*REQUIREMENT:*
Beginning with the first entry, restate the data word for word and leave out the images.

*DATA EXCERPTS:*
_ _ _
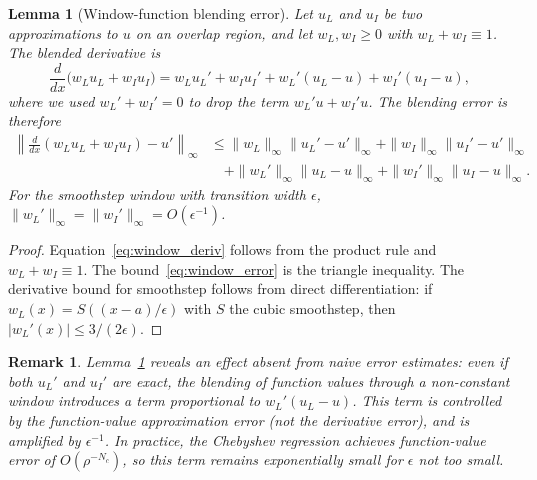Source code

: \documentclass[sn-mathphys,Numbered]{sn-jnl}
\theoremstyle{thmstyleone}
\newtheorem{lemma}[theorem]{Lemma}
\theoremstyle{thmstyletwo}
\newtheorem{remark}{Remark}
\theoremstyle{thmstylethree}
\begin{document}
\begin{lemma}[Window-function blending error]\label{lem:window}
Let $u_L$ and $u_I$ be two approximations to $u$ on an overlap region, and let $w_L,w_I\geq 0$ with $w_L+w_I\equiv 1$. The blended derivative is
\begin{equation}
    \frac{d}{dx}\bigl(w_L u_L + w_I u_I\bigr)
    = w_L u_L' + w_I u_I' + w_L'(u_L-u) + w_I'(u_I-u),
    \label{eq:window_deriv}
\end{equation}
where we used $w_L'+w_I'=0$ to drop the term $w_L'u+w_I'u$. The blending error is therefore
\begin{align}
    \left\|\frac{d}{dx}(w_L u_L+w_I u_I)-u'\right\|_\infty
    &\leq \|w_L\|_\infty\|u_L'-u'\|_\infty + \|w_I\|_\infty\|u_I'-u'\|_\infty \nonumber \\
    &\quad + \|w_L'\|_\infty\|u_L-u\|_\infty + \|w_I'\|_\infty\|u_I-u\|_\infty.
    \label{eq:window_error}
\end{align}
For the smoothstep window with transition width $\epsilon$, $\|w_L'\|_\infty=\|w_I'\|_\infty=O(\epsilon^{-1})$.
\end{lemma}
\begin{proof}
Equation~\eqref{eq:window_deriv} follows from the product rule and $w_L+w_I\equiv 1$. The bound~\eqref{eq:window_error} is the triangle inequality. The derivative bound for smoothstep follows from direct differentiation: if $w_L(x)=S((x-a)/\epsilon)$ with $S$ the cubic smoothstep, then $|w_L'(x)|\leq 3/(2\epsilon)$.
\end{proof}

\begin{remark}
Lemma~\ref{lem:window} reveals an effect absent from naive error estimates: even if both $u_L'$ and $u_I'$ are exact, the blending of \emph{function values} through a non-constant window introduces a term proportional to $w_L'(u_L-u)$. This term is controlled by the function-value approximation error (not the derivative error), and is amplified by $\epsilon^{-1}$. In practice, the Chebyshev regression achieves function-value error of $O(\rho^{-N_c})$, so this term remains exponentially small for $\epsilon$ not too small.
\end{remark}
\end{document}
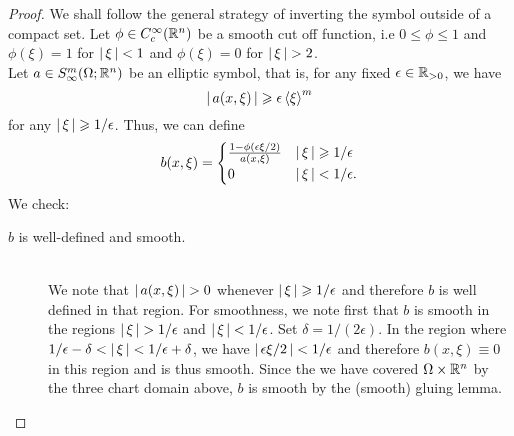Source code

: \documentclass{article}
\begin{document}
\begin{proof}
    We shall follow the general strategy of inverting the symbol outside of a compact set. Let $\phi \in C^\infty_c(\R^n)$ be a smooth cut off function, i.e $0 \leq \phi \leq 1$ and $ \phi(\xi) = 1$ for $\abs{\xi} < 1$ and $\phi(\xi) = 0 $ for $\abs{\xi} > 2$. \\
    
    Let $a \in S^{m}_\infty(\Omega; \R^n)$ be an elliptic symbol, that is, for any fixed $\epsilon \in \R_{> 0}$, we have 
    \[
    \abs{a(x, \xi)} \geq \epsilon \sym[\xi]^m
    \]
    for any $\abs{\xi} \geq 1/\epsilon$. Thus, we can define 
    \begin{align*}
    b(x, \xi) = 
    \begin{cases}
    \frac{1 - \phi( \epsilon \xi /2)}{a(x, \xi)} & \abs{\xi} \geq 1/ \epsilon \\
    0 & \abs{\xi} < 1 / \epsilon. 
    \end{cases}
    \end{align*}
    We check: 
    \begin{description}
        \item[$b$ is well-defined and smooth. ] \hfill \\
        We note that $\abs{a(x, \xi)} > 0$ whenever $\abs{\xi} \geq 1/\epsilon$ and therefore $b$ is well defined in that region. For smoothness, we note first that $b$ is smooth in the regions $\abs{\xi} > 1/ \epsilon$ and $\abs{\xi} < 1/\epsilon$. Set $\delta = 1/(2 \epsilon)$. In the region where $1/\epsilon - \delta < \abs{\xi} < 1/\epsilon + \delta$, we have $\abs{\epsilon \xi/ 2} < 1/\epsilon$ and therefore $b(x, \xi) \equiv 0$ in this region and is thus smooth. Since the we have covered $\Omega \times \R^n$ by the three chart domain above, $b$ is smooth by the (smooth) gluing lemma. 
        

\end{description}
\end{proof}
\end{document}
_ _ _
*PROBLEM SOLUTION:*
Source code

: \documentclass[sn-mathphys,Numbered]{sn-jnl}
\theoremstyle{thmstyleone}
\newtheorem{lemma}[theorem]{Lemma}
\theoremstyle{thmstyletwo}
\newtheorem{remark}{Remark}
\theoremstyle{thmstylethree}
\begin{document}
\begin{lemma}[Window-function blending error]\label{lem:window}
Let $u_L$ and $u_I$ be two approximations to $u$ on an overlap region, and let $w_L,w_I\geq 0$ with $w_L+w_I\equiv 1$. The blended derivative is
\begin{equation}
    \frac{d}{dx}\bigl(w_L u_L + w_I u_I\bigr)
    = w_L u_L' + w_I u_I' + w_L'(u_L-u) + w_I'(u_I-u),
    \label{eq:window_deriv}
\end{equation}
where we used $w_L'+w_I'=0$ to drop the term $w_L'u+w_I'u$. The blending error is therefore
\begin{align}
    \left\|\frac{d}{dx}(w_L u_L+w_I u_I)-u'\right\|_\infty
    &\leq \|w_L\|_\infty\|u_L'-u'\|_\infty + \|w_I\|_\infty\|u_I'-u'\|_\infty \nonumber \\
    &\quad + \|w_L'\|_\infty\|u_L-u\|_\infty + \|w_I'\|_\infty\|u_I-u\|_\infty.
    \label{eq:window_error}
\end{align}
For the smoothstep window with transition width $\epsilon$, $\|w_L'\|_\infty=\|w_I'\|_\infty=O(\epsilon^{-1})$.
\end{lemma}
\begin{proof}
Equation~\eqref{eq:window_deriv} follows from the product rule and $w_L+w_I\equiv 1$. The bound~\eqref{eq:window_error} is the triangle inequality. The derivative bound for smoothstep follows from direct differentiation: if $w_L(x)=S((x-a)/\epsilon)$ with $S$ the cubic smoothstep, then $|w_L'(x)|\leq 3/(2\epsilon)$.
\end{proof}

\begin{remark}
Lemma~\ref{lem:window} reveals an effect absent from naive error estimates: even if both $u_L'$ and $u_I'$ are exact, the blending of \emph{function values} through a non-constant window introduces a term proportional to $w_L'(u_L-u)$. This term is controlled by the function-value approximation error (not the derivative error), and is amplified by $\epsilon^{-1}$. In practice, the Chebyshev regression achieves function-value error of $O(\rho^{-N_c})$, so this term remains exponentially small for $\epsilon$ not too small.
\end{remark}
\end{document}
Source code

: \documentclass{article}
\begin{document}
\begin{proof}
    We shall follow the general strategy of inverting the symbol outside of a compact set. Let $\phi \in C^\infty_c(\R^n)$ be a smooth cut off function, i.e $0 \leq \phi \leq 1$ and $ \phi(\xi) = 1$ for $\abs{\xi} < 1$ and $\phi(\xi) = 0 $ for $\abs{\xi} > 2$. \\
    
    Let $a \in S^{m}_\infty(\Omega; \R^n)$ be an elliptic symbol, that is, for any fixed $\epsilon \in \R_{> 0}$, we have 
    \[
    \abs{a(x, \xi)} \geq \epsilon \sym[\xi]^m
    \]
    for any $\abs{\xi} \geq 1/\epsilon$. Thus, we can define 
    \begin{align*}
    b(x, \xi) = 
    \begin{cases}
    \frac{1 - \phi( \epsilon \xi /2)}{a(x, \xi)} & \abs{\xi} \geq 1/ \epsilon \\
    0 & \abs{\xi} < 1 / \epsilon. 
    \end{cases}
    \end{align*}
    We check: 
    \begin{description}
        \item[$b$ is well-defined and smooth. ] \hfill \\
        We note that $\abs{a(x, \xi)} > 0$ whenever $\abs{\xi} \geq 1/\epsilon$ and therefore $b$ is well defined in that region. For smoothness, we note first that $b$ is smooth in the regions $\abs{\xi} > 1/ \epsilon$ and $\abs{\xi} < 1/\epsilon$. Set $\delta = 1/(2 \epsilon)$. In the region where $1/\epsilon - \delta < \abs{\xi} < 1/\epsilon + \delta$, we have $\abs{\epsilon \xi/ 2} < 1/\epsilon$ and therefore $b(x, \xi) \equiv 0$ in this region and is thus smooth. Since the we have covered $\Omega \times \R^n$ by the three chart domain above, $b$ is smooth by the (smooth) gluing lemma. 
        

\end{description}
\end{proof}
\end{document}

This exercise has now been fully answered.